Our business may be harmed if we do not fulfill certain post-approval requirements of the FDA relating to VELCADE® (bortezomib) for Injection or obtain approval to market VELCADE for additional therapeutic uses.

        The FDA granted accelerated approval for VELCADE for specific therapeutic uses that requires the fulfillment of specific post-approval requirements. Our business would be seriously harmed if we do not fulfill these requirements and the FDA revokes its marketing approval for VELCADE. In addition, an important part of our strategy to grow our business is to market VELCADE for additional indications. To do so, we will need to successfully conduct clinical trials and then apply for and obtain the appropriate regulatory approvals. If we are unsuccessful in our clinical trials, or we experience a delay in obtaining or are unable to obtain authorizations for expanded uses of VELCADE, our revenues may not grow as expected and our business and operating results will be harmed.

We may not be able to obtain approval in additional countries to market VELCADE.

        We have filed a Marketing Authorization Application with the European Agency for the Evaluation of Medicinal Products, or EMEA, for approval to market VELCADE in the European Union and in January 2004 received a positive opinion from the EMEA's Committee on Proprietary Medicinal Products to recommend approval to market VELCDE under exceptional circumstances. The European Commission may not grant marketing approval for VELCADE within the time frame that we anticipate, or at all. For example, we filed our application for the approval of VELCADE with the EMEA based on phase II clinical trial data. It is possible that the European Commission will not approve VELCADE for marketing prior to our filing of the results of a phase III clinical trial with the EMEA.

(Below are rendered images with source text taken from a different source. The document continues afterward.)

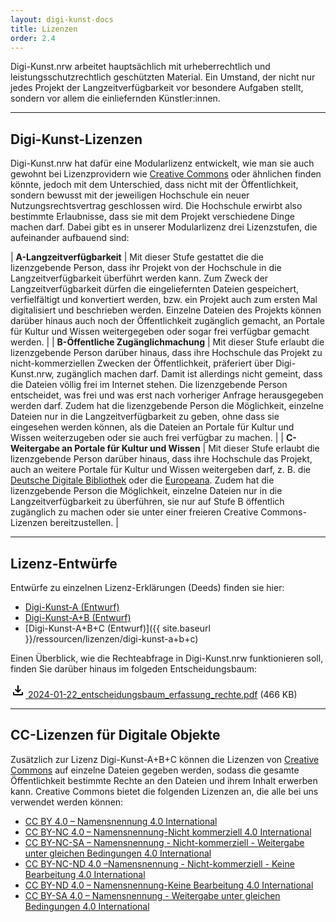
 ```yaml
---
layout: digi-kunst-docs
title: Lizenzen
order: 2.4
---
```


Digi-Kunst.nrw arbeitet hauptsächlich mit urheberrechtlich und leistungsschutzrechtlich geschützten Material. Ein Umstand, der nicht nur jedes Projekt der Langzeitverfügbarkeit vor besondere Aufgaben stellt, sondern vor allem die einliefernden Künstler:innen.

----

## Digi-Kunst-Lizenzen

Digi-Kunst.nrw hat dafür eine Modularlizenz entwickelt, wie man sie auch gewohnt bei  Lizenzprovidern wie [Creative Commons](https://creativecommons.org/) oder ähnlichen finden könnte, jedoch mit dem Unterschied, dass nicht mit der Öffentlichkeit, sondern bewusst mit der jeweiligen Hochschule ein neuer Nutzungsrechtsvertrag geschlossen wird. Die Hochschule erwirbt also bestimmte Erlaubnisse, dass sie mit dem Projekt verschiedene Dinge machen darf. Dabei gibt es in unserer Modularlizenz drei Lizenzstufen, die aufeinander aufbauend sind:

| **A-Langzeitverfügbarkeit** | Mit dieser Stufe gestattet die die lizenzgebende Person, dass ihr Projekt von der Hochschule in die Langzeitverfügbarkeit überführt werden kann. Zum Zweck der Langzeitverfügbarkeit dürfen die eingeliefernten Dateien gespeichert, verfielfältigt und konvertiert werden, bzw. ein Projekt auch zum ersten Mal digitalisiert und beschrieben werden. Einzelne Dateien des Projekts können darüber hinaus auch noch der Öffentlichkeit zugänglich gemacht, an Portale für Kultur und Wissen weitergegeben oder sogar frei verfügbar gemacht werden. |
| **B-Öffentliche Zugänglichmachung** | Mit dieser Stufe erlaubt die lizenzgebende Person darüber hinaus, dass ihre Hochschule das Projekt zu nicht-kommerziellen Zwecken der Öffentlichkeit, präferiert über Digi-Kunst.nrw, zugänglich machen darf. Damit ist allerdings nicht gemeint, dass die Dateien völlig frei im Internet stehen. Die lizenzgebende Person entscheidet, was frei und was erst nach vorheriger Anfrage herausgegeben werden darf. Zudem hat die lizenzgebende Person die Möglichkeit, einzelne Dateien nur in die Langzeitverfügbarkeit zu geben, ohne dass sie eingesehen werden können, als die Dateien an Portale für Kultur und Wissen weiterzugeben oder sie auch frei verfügbar zu machen. |
| **C-Weitergabe an Portale für Kultur und Wissen** | Mit dieser Stufe erlaubt die lizenzgebende Person darüber hinaus, dass ihre Hochschule das Projekt, auch an weitere Portale für Kultur und Wissen weitergeben darf, z. B. die [Deutsche Digitale Bibliothek](https://www.deutsche-digitale-bibliothek.de/) oder die [Europeana](https://www.europeana.eu/de). Zudem hat die lizenzgebende Person die Möglichkeit, einzelne Dateien nur in die Langzeitverfügbarkeit zu überführen, sie nur auf Stufe B öffentlich zugänglich zu machen oder sie unter einer freieren Creative Commons-Lizenzen bereitzustellen. |

----

## Lizenz-Entwürfe

Entwürfe zu einzelnen Lizenz-Erklärungen (Deeds) finden sie hier:

  * [Digi-Kunst-A (Entwurf)]()
  * [Digi-Kunst-A+B (Entwurf)]()
  * [Digi-Kunst-A+B+C (Entwurf)]({{ site.baseurl }}/ressourcen/lizenzen/digi-kunst-a+b+c)

Einen Überblick, wie die Rechteabfrage in Digi-Kunst.nrw funktionieren soll, finden Sie darüber hinaus im folgeden Entscheidungsbaum:

[<svg class="download-icon" xmlns="http://www.w3.org/2000/svg" height="24" viewBox="0 -960 960 960" width="24"><path d="M480-320 280-520l56-58 104 104v-326h80v326l104-104 56 58-200 200ZM240-160q-33 0-56.5-23.5T160-240v-120h80v120h480v-120h80v120q0 33-23.5 56.5T720-160H240Z"/></svg> 2024-01-22_entscheidungsbaum_erfassung_rechte.pdf]() (466 KB)

----

## CC-Lizenzen für Digitale Objekte

Zusätzlich zur Lizenz Digi-Kunst-A+B+C können die Lizenzen von [Creative Commons](https://creativecommons.org/) auf einzelne Dateien gegeben werden, sodass die gesamte Öffentlichkeit bestimmte Rechte an den Dateien und ihrem Inhalt erwerben kann. Creative Commons bietet die folgenden Lizenzen an, die alle bei uns verwendet werden können:

  * [CC BY 4.0 – Namensnennung 4.0 International](https://creativecommons.org/licenses/by/4.0/deed.de)
  * [CC BY-NC 4.0 – Namensnennung-Nicht kommerziell 4.0 International](https://creativecommons.org/licenses/by-nc/4.0/deed.de)
  * [CC BY-NC-SA – Namensnennung - Nicht-kommerziell - Weitergabe unter gleichen Bedingungen 4.0 International](https://creativecommons.org/licenses/by-nc-sa/4.0/deed.de)
  * [CC BY-NC-ND 4.0 –Namensnennung - Nicht-kommerziell - Keine Bearbeitung 4.0 International](https://creativecommons.org/licenses/by-nc-nd/4.0/deed.de)
  * [CC BY-ND 4.0 – Namensnennung-Keine Bearbeitung 4.0 International](https://creativecommons.org/licenses/by-nd/4.0/deed.de)
  * [CC BY-SA 4.0 – Namensnennung - Weitergabe unter gleichen Bedingungen 4.0 International](https://creativecommons.org/licenses/by-sa/4.0/deed.de)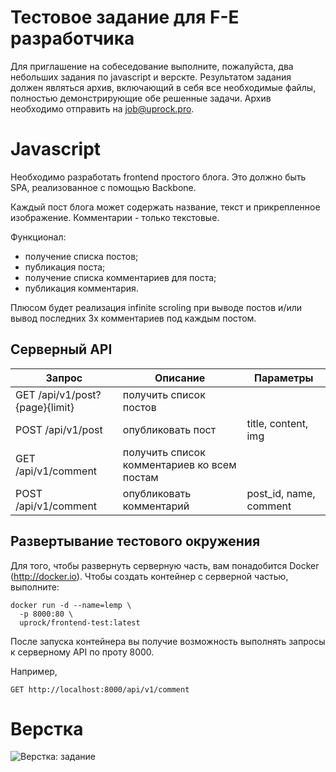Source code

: Тестовое задание для F-E разработчика
=====================================

Для приглашение на собеседование выполните, пожалуйста, два небольших задания по javascript и верскте. Результатом задания должен являться архив, включающий в себя все необходимые файлы, полностью демонстрирующие обе решенные задачи. Архив необходимо отправить на job@uprock.pro.

# Javascript
Необходимо разработать frontend простого блога. Это должно быть SPA, реализованное с помощью Backbone.

Каждый пост блога может содержать название, текст и прикрепленное изображение. Комментарии - только текстовые.

Функционал:
* получение списка постов;
* публикация поста;
* получение списка комментариев для поста;
* публикация комментария.

Плюсом будет реализация infinite scroling при выводе постов и/или вывод последних 3х комментариев под каждым постом.

## Серверный API

|Запрос|Описание|Параметры|
|------|--------|---------|
|GET /api/v1/post?{page}{limit}|получить список постов||
|POST /api/v1/post|опубликовать пост|title, content, img|
|GET /api/v1/comment|получить список комментариев ко всем постам||
|POST /api/v1/comment|опубликовать комментарий|post_id, name, comment|

## Развертывание тестового окружения

Для того, чтобы развернуть серверную часть, вам понадобится Docker (http://docker.io). Чтобы создать контейнер с серверной частью, выполните:

```
docker run -d --name=lemp \
  -p 8000:80 \
  uprock/frontend-test:latest
```

После запуска контейнера вы получие возможность выполнять запросы к серверному API по проту 8000.

Например,

```
GET http://localhost:8000/api/v1/comment
```

# Верстка

![Верстка: задание](https://bruteg-bn1306.files.1drv.com/y2mc5K3MxbV9sgNDY084sJo9VLTWLffION9YbkvruAs1eNgNY8La_D6xfgatJXjRTitxHh3WUy5CwFzZd5wBO4esXDjYsa7KUKBMwZNXpfvCWsgxoAhjIrK3epO92zVXXfP/FrontEndTestGif-1.gif?psid=1 "Верстка: задание")
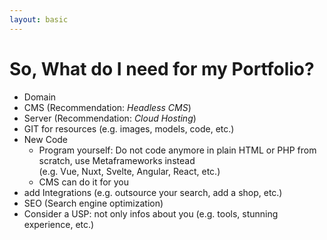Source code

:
 ```yaml
---
layout: basic
---
```


# So, What do I need for my Portfolio?

<VClicks depth="2">

- Domain
- CMS (Recommendation: _Headless CMS_)
- Server (Recommendation: _Cloud Hosting_)
- GIT for resources (e.g. images, models, code, etc.)
- New Code
  - Program yourself: Do not code anymore in plain HTML or PHP from scratch, use Metaframeworks instead<br />
    (e.g. Vue, Nuxt, Svelte, Angular, React, etc.)
  - CMS can do it for you
- add Integrations (e.g. outsource your search, add a shop, etc.)
- SEO (Search engine optimization)
- Consider a USP: not only infos about you (e.g. tools, stunning experience, etc.)

</VClicks>

<!--
SEO:

- More then better search engine indexing
- Also Social Media Previews: Images, Texts, etc.

-->
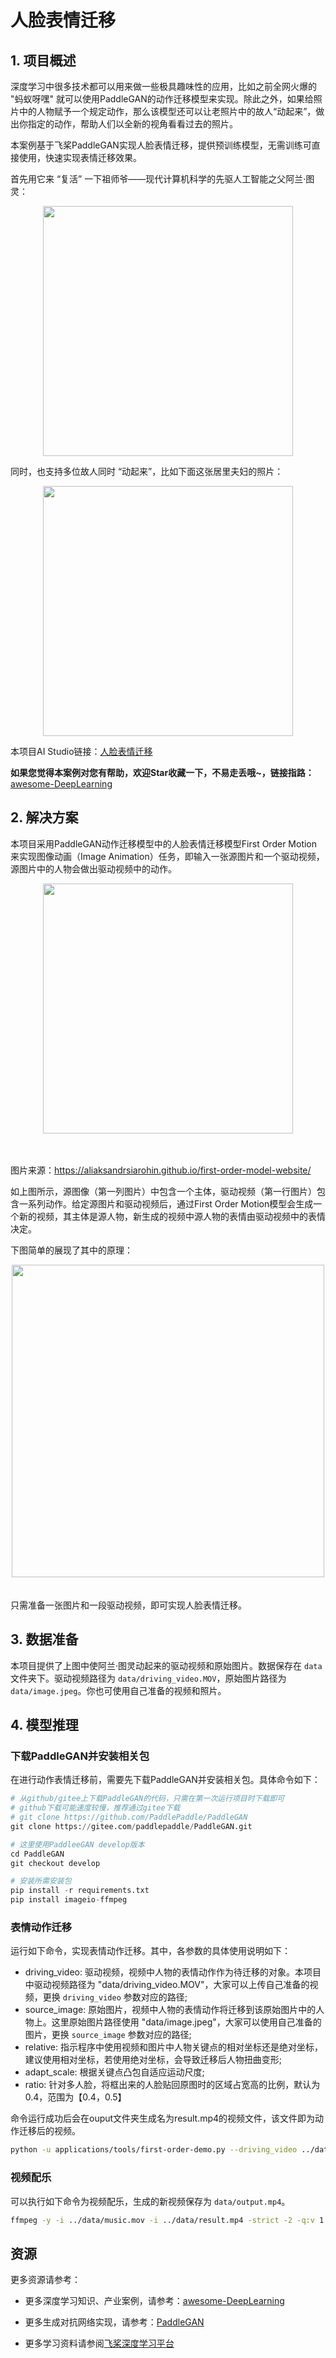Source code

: # 人脸表情迁移

## 1. 项目概述

深度学习中很多技术都可以用来做一些极具趣味性的应用，比如之前全网火爆的 "蚂蚁呀嘿" 就可以使用PaddleGAN的动作迁移模型来实现。除此之外，如果给照片中的人物赋予一个规定动作，那么该模型还可以让老照片中的故人“动起来”，做出你指定的动作，帮助人们以全新的视角看看过去的照片。

本案例基于飞桨PaddleGAN实现人脸表情迁移，提供预训练模型，无需训练可直接使用，快速实现表情迁移效果。

首先用它来 “复活” 一下祖师爷——现代计算机科学的先驱人工智能之父阿兰·图灵：

<center><image src="https://ai-studio-static-online.cdn.bcebos.com/ee584fdc07f9464d9277ff3df27ff81e1f92058b66ec42d29471abfd97fcdb14" width=400></center>


同时，也支持多位故人同时 “动起来”，比如下面这张居里夫妇的照片：
<center><image src="https://ai-studio-static-online.cdn.bcebos.com/373e77ce8038489fb71dac09b74c06c602c8d34cef6c49799bef2eea9435b9a7" width=400></center>


本项目AI Studio链接：[人脸表情迁移](https://aistudio.baidu.com/aistudio/projectdetail/2467323)

**如果您觉得本案例对您有帮助，欢迎Star收藏一下，不易走丢哦~，链接指路：** [awesome-DeepLearning](
https://github.com/PaddlePaddle/awesome-DeepLearning)



## 2. 解决方案

本项目采用PaddleGAN动作迁移模型中的人脸表情迁移模型First Order Motion来实现图像动画（Image Animation）任务，即输入一张源图片和一个驱动视频，源图片中的人物会做出驱动视频中的动作。

<div align="center">
  <img src="https://ai-studio-static-online.cdn.bcebos.com/835af92a6dd54304960fbef7818c248aaf3ec4e6d9a64c2ab0ac0cb758fcef22" width="400"/>
</div><br></br>

图片来源：https://aliaksandrsiarohin.github.io/first-order-model-website/


如上图所示，源图像（第一列图片）中包含一个主体，驱动视频（第一行图片）包含一系列动作。给定源图片和驱动视频后，通过First Order Motion模型会生成一个新的视频，其主体是源人物，新生成的视频中源人物的表情由驱动视频中的表情决定。

下图简单的展现了其中的原理：
<div align="center">
  <img src="https://user-images.githubusercontent.com/48054808/127443878-b9369c1a-909c-4af6-8c84-a62821262910.gif" width="500"/>
</div><br></br>
只需准备一张图片和一段驱动视频，即可实现人脸表情迁移。



## 3. 数据准备

本项目提供了上图中使阿兰·图灵动起来的驱动视频和原始图片。数据保存在 `data` 文件夹下。驱动视频路径为 `data/driving_video.MOV`，原始图片路径为 `data/image.jpeg`。你也可使用自己准备的视频和照片。



## 4. 模型推理

### 下载PaddleGAN并安装相关包
在进行动作表情迁移前，需要先下载PaddleGAN并安装相关包。具体命令如下：


```python
# 从github/gitee上下载PaddleGAN的代码，只需在第一次运行项目时下载即可
# github下载可能速度较慢，推荐通过gitee下载
# git clone https://github.com/PaddlePaddle/PaddleGAN
git clone https://gitee.com/paddlepaddle/PaddleGAN.git
```

```python
# 这里使用PaddleeGAN develop版本
cd PaddleGAN
git checkout develop
```

```python
# 安装所需安装包
pip install -r requirements.txt
pip install imageio-ffmpeg
```

### 表情动作迁移

运行如下命令，实现表情动作迁移。其中，各参数的具体使用说明如下：
- driving_video: 驱动视频，视频中人物的表情动作作为待迁移的对象。本项目中驱动视频路径为 "data/driving_video.MOV"，大家可以上传自己准备的视频，更换 `driving_video` 参数对应的路径;
- source_image: 原始图片，视频中人物的表情动作将迁移到该原始图片中的人物上。这里原始图片路径使用 "data/image.jpeg"，大家可以使用自己准备的图片，更换 `source_image` 参数对应的路径;
- relative: 指示程序中使用视频和图片中人物关键点的相对坐标还是绝对坐标，建议使用相对坐标，若使用绝对坐标，会导致迁移后人物扭曲变形;
- adapt_scale: 根据关键点凸包自适应运动尺度;
- ratio: 针对多人脸，将框出来的人脸贴回原图时的区域占宽高的比例，默认为0.4，范围为【0.4，0.5】

命令运行成功后会在ouput文件夹生成名为result.mp4的视频文件，该文件即为动作迁移后的视频。


```bash
python -u applications/tools/first-order-demo.py --driving_video ../data/driving_video.MOV  --source_image ../data/image.jpeg --ratio 0.4 --relative --adapt_scale --output  ../data
```

### 视频配乐
可以执行如下命令为视频配乐，生成的新视频保存为 `data/output.mp4`。


```bash
ffmpeg -y -i ../data/music.mov -i ../data/result.mp4 -strict -2 -q:v 1 ../data/output.mp4
```



## 资源

更多资源请参考：

* 更多深度学习知识、产业案例，请参考：[awesome-DeepLearning](https://github.com/paddlepaddle/awesome-DeepLearning)

* 更多生成对抗网络实现，请参考：[PaddleGAN](https://github.com/PaddlePaddle/PaddleGAN)

* 更多学习资料请参阅[飞桨深度学习平台](https://www.paddlepaddle.org.cn/?fr=paddleEdu_aistudio)
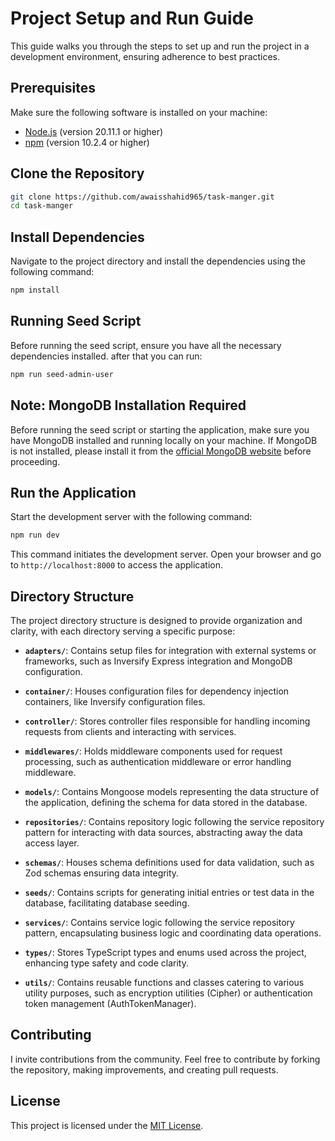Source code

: # Project Setup and Run Guide

This guide walks you through the steps to set up and run the project in a development environment, ensuring adherence to best practices.

## Prerequisites

Make sure the following software is installed on your machine:

- [Node.js](https://nodejs.org/en/) (version 20.11.1 or higher)
- [npm](https://www.npmjs.com/) (version 10.2.4 or higher)

## Clone the Repository

```bash
git clone https://github.com/awaisshahid965/task-manger.git
cd task-manger
```

## Install Dependencies

Navigate to the project directory and install the dependencies using the following command:

```bash
npm install
```

## Running Seed Script

Before running the seed script, ensure you have all the necessary dependencies installed. after that you can run:

```bash
npm run seed-admin-user
```

## Note: MongoDB Installation Required

Before running the seed script or starting the application, make sure you have MongoDB installed and running locally on your machine. If MongoDB is not installed, please install it from the [official MongoDB website](https://www.mongodb.com/try/download/community) before proceeding.


## Run the Application

Start the development server with the following command:

```bash
npm run dev
```

This command initiates the development server. Open your browser and go to `http://localhost:8000` to access the application.

## Directory Structure

The project directory structure is designed to provide organization and clarity, with each directory serving a specific purpose:

- **`adapters/`**: Contains setup files for integration with external systems or frameworks, such as Inversify Express integration and MongoDB configuration.

- **`container/`**: Houses configuration files for dependency injection containers, like Inversify configuration files.

- **`controller/`**: Stores controller files responsible for handling incoming requests from clients and interacting with services.

- **`middlewares/`**: Holds middleware components used for request processing, such as authentication middleware or error handling middleware.

- **`models/`**: Contains Mongoose models representing the data structure of the application, defining the schema for data stored in the database.

- **`repositories/`**: Contains repository logic following the service repository pattern for interacting with data sources, abstracting away the data access layer.

- **`schemas/`**: Houses schema definitions used for data validation, such as Zod schemas ensuring data integrity.

- **`seeds/`**: Contains scripts for generating initial entries or test data in the database, facilitating database seeding.

- **`services/`**: Contains service logic following the service repository pattern, encapsulating business logic and coordinating data operations.

- **`types/`**: Stores TypeScript types and enums used across the project, enhancing type safety and code clarity.

- **`utils/`**: Contains reusable functions and classes catering to various utility purposes, such as encryption utilities (Cipher) or authentication token management (AuthTokenManager).


## Contributing

I invite contributions from the community. Feel free to contribute by forking the repository, making improvements, and creating pull requests.

## License

This project is licensed under the [MIT License](LICENSE).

        If we are not able to obtain approval to market VELCADE in additional countries, we will lose the opportunity to sell in those countries and will not be able to earn potential milestone payments under our agreement with Ortho Biotech or collect potential distribution fees on sales of VELCADE by Ortho Biotech in those countries.

We may not be able to obtain marketing approval for products or services resulting from our development efforts.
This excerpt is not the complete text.